TWENTY-SIXTH LESSON.

  ‘I have prayed for thee;’

  Or,    Christ the Intercessor.

   ‘But I have prayed for thee, that thy faith fail not.’—Luke xxii. 32.

   ‘I say not unto you, that I will pray the Father for you.’—John xvi. 26.

   ‘He ever liveth to make intercession.’—Heb. vii. 25.

   ALL growth in the spiritual life is connected with the clearer insight into
   what Jesus is to us.  The more I realize that Christ must be all to me and
   in me, that all in Christ is indeed for me, the more I learn to live the
   real life of faith, which, dying to self, lives wholly in Christ.  The
   Christian life is no longer the vain struggle to live right, but the resting
   in Christ and finding strength in Him as our life, to fight the fight and
   gain the victory of faith.  This is specially true of the life of prayer.
   As it too comes under the law of faith alone, and is seen in the light of
   the fulness and completeness there is in Jesus, the believer understands
   that it need no longer be a matter of strain or anxious care, but an
   experience of what Christ will do for him and in him—a participation in that
   life of Christ which, as on earth, so in heaven, ever ascends to the Father
   as prayer.  And he begins to pray, not only trusting in the merits of Jesus,
   or in the intercession by which our unworthy prayers are made acceptable,
   but in that near and close union in virtue of which He prays in us and we in
   Him. [3] ^   The whole of salvation is Christ Himself:  He has given HIMSELF
   to us; He Himself lives in us.  Because He prays, we pray too.  As the
   disciples, when they saw Jesus pray, asked Him to make them partakers of
   what He knew of prayer, so we, now we see Him as intercessor on the throne,
   know that He makes us participate with Himself in the life of prayer.

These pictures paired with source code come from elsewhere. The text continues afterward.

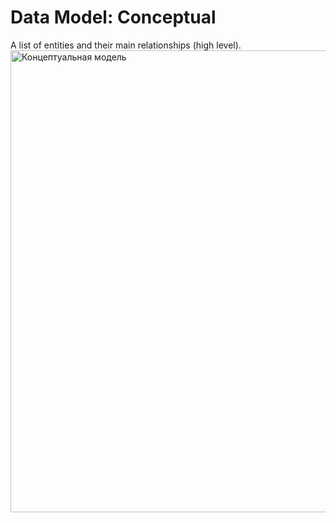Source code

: # Data Model: Conceptual
A list of entities and their main relationships (high level).
<img width="1228" height="739" alt="Концептуальная модель" src="https://github.com/user-attachments/assets/389289f4-e00d-4289-b021-08dd3745a453" />

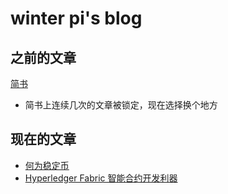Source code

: # winter pi's blog

## 之前的文章
[简书](https://www.jianshu.com/u/e9bee1674dac)
- 简书上连续几次的文章被锁定，现在选择换个地方

## 现在的文章
- [何为稳定币](https://github.com/winterpi/blog/issues/1)
- [Hyperledger Fabric 智能合约开发利器](https://github.com/winterpi/blog/issues/2)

   How clearly this comes out in the last night of His life.  In His
   high-priestly prayer (John xvii.), He shows us how and what He has to pray
   to the Father, and will pray when once ascended to heaven.  And yet He had
   in His parting address so repeatedly also connected His going to the Father
   with their new life of prayer.  The two would be ultimately connected:  His
   entrance on the work of His eternal intercession would be the commencement
   and the power of their new prayer-life in His Name.  It is the sight of
   Jesus in His intercession that gives us power to pray in His Name:  all
   right and power of prayer is Christ’s; He makes us share in His
   intercession.

   To understand this, think first of His intercession:  He ever liveth to make
   intercession.  The work of Christ on earth as Priest was but a beginning.
   It was as Aaron He shed His blood; it is as Melchizedek that He now lives
   within the veil to continue His work, after the power of the eternal life.
   As Melchizedek is more glorious than Aaron, so it is in the work of
   intercession that the atonement has its true power and glory.  ‘It is Christ
   that died:  yea more, who is even at the right hand of God, who maketh
   intercession for us.’  That intercession is an intense reality, a work that
   is absolutely necessary, and without which the continued application of
   redemption cannot take place.  In the incarnation and resurrection of Jesus
   the wondrous reconciliation took place, by which man became partaker of the
   Divine life and blessedness.  But the real personal appropriation of this
   reconciliation in each of His members here below cannot take place without
   the unceasing exercise of His Divine power by the head in heaven.  In all
   conversion and sanctification, in every victory over sin and the world,
   there is a real forth-putting of the power of Him who is mighty to save.
   And this exercise of His power only takes place through His prayer:  He asks
   of the Father, and receives from the Father.  ‘He is able to save to the
   uttermost, because He ever liveth to make intercession.’  There is not a
   need of His people but He receives in intercession what the Godhead has to
   give:  His mediation on the throne is as real and indispensable as on the
   cross.  Nothing takes place without His intercession:  it engages all His
   time and powers, is His unceasing occupation at the right hand of the
   Father.

   And we participate not only in the benefits of this His work, but in the
   work itself.  This because we are His body.  Body and members are one:  ‘The
   head cannot say to the feet, I have no need of thee.’  We share with Jesus
   in all He is and has:  ‘The glory which Thou gavest me, I have given
   them.’  We are partakers of His life, His righteousness, His work:  we share
   with Him in His intercession too; it is not a work He does without us.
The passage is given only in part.